| First Author | Masson C | Year | 2020 |
| Journal | Cell Death Dis | Volume | 11 |
| Issue | 8 | Pages | 631 |
| PubMed ID | 32801350 | Mgi Jnum | J:304126 |
| Mgi Id | MGI:6694352 | Doi | 10.1038/s41419-020-02860-9 |
| Citation | Masson C, et al. (2020) Yap haploinsufficiency leads to Muller cell dysfunction and late-onset cone dystrophy. Cell Death Dis 11(8):631 |
| abstractText | Hippo signalling regulates eye growth during embryogenesis through its effectors YAP and TAZ. Taking advantage of a Yap heterozygous mouse line, we here sought to examine its function in adult neural retina, where YAP expression is restricted to Muller glia. We first discovered an unexpected temporal dynamic of gene compensation. At postnatal stages, Taz upregulation occurs, leading to a gain of function-like phenotype characterised by EGFR signalling potentiation and delayed cell-cycle exit of retinal progenitors. In contrast, Yap(+/-) adult retinas no longer exhibit TAZ-dependent dosage compensation.
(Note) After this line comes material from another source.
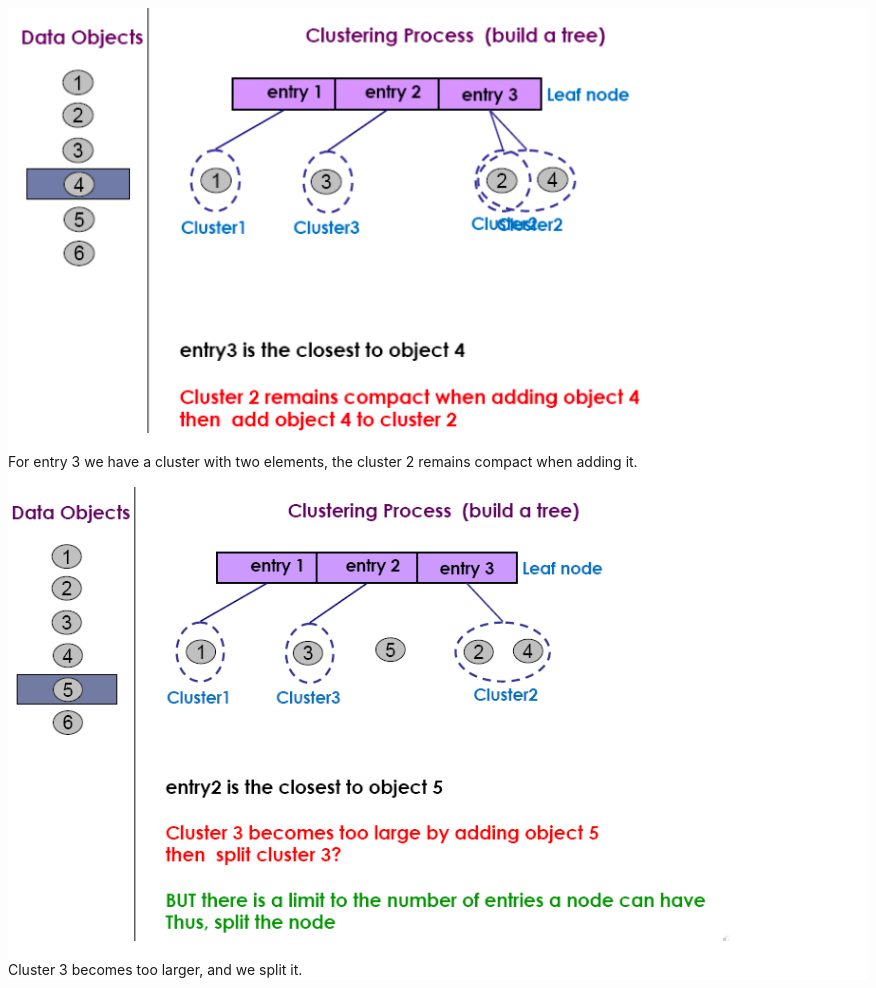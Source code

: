 ![](../media/image384.png)

For entry 3 we have a cluster with two elements, the cluster 2 remains compact when adding it.

![](../media/image385.png)

Cluster 3 becomes too larger, and we split it.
In this context, Yap haploinsufficiency in aged individuals results in Muller glia dysfunction, late-onset cone degeneration, and reduced cone-mediated visual response. Alteration of glial homeostasis and altered patterns of cone opsins were also observed in Muller cell-specific conditional Yap-knockout aged mice. Together, this study highlights a novel YAP function in Muller cells for the maintenance of retinal tissue homeostasis and the preservation of cone integrity. It also suggests that YAP haploinsufficiency should be considered and explored as a cause of cone dystrophies in human. |